## DATA SHOWN

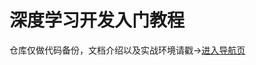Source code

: # 深度学习开发入门教程

仓库仅做代码备份，文档介绍以及实战环境请戳->[进入导航页](https://aistudio.baidu.com/aistudio/projectdetail/436450)

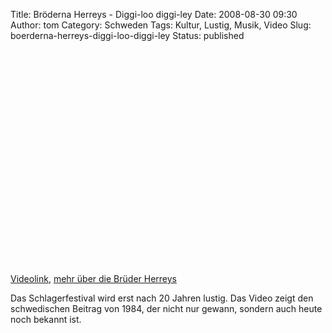 Title: Bröderna Herreys - Diggi-loo diggi-ley
Date: 2008-08-30 09:30
Author: tom
Category: Schweden
Tags: Kultur, Lustig, Musik, Video
Slug: boerderna-herreys-diggi-loo-diggi-ley
Status: published

<p>
<object width="425" height="344">
<param name="movie" value="http://www.youtube.com/v/o58_lu_K74o&amp;hl=en&amp;fs=1"></param><param name="allowFullScreen" value="true"></param>

<embed src="http://www.youtube.com/v/o58_lu_K74o&amp;hl=en&amp;fs=1" type="application/x-shockwave-flash" allowfullscreen="true" width="425" height="344">
</embed>
</object>
  
[Videolink](http://www.youtube.com/watch?v=o58_lu_K74o), [mehr über die
Brüder Herreys](http://de.wikipedia.org/wiki/Herreys)

</p>
Das Schlagerfestival wird erst nach 20 Jahren lustig. Das Video zeigt
den schwedischen Beitrag von 1984, der nicht nur gewann, sondern auch
heute noch bekannt ist.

## WHAT THE TASK ASKS
Track down every line of the material containing the string "width", and copy it.

## ANSWER SECTION
<object width="425" height="344">
<embed src="http://www.youtube.com/v/o58_lu_K74o&amp;hl=en&amp;fs=1" type="application/x-shockwave-flash" allowfullscreen="true" width="425" height="344">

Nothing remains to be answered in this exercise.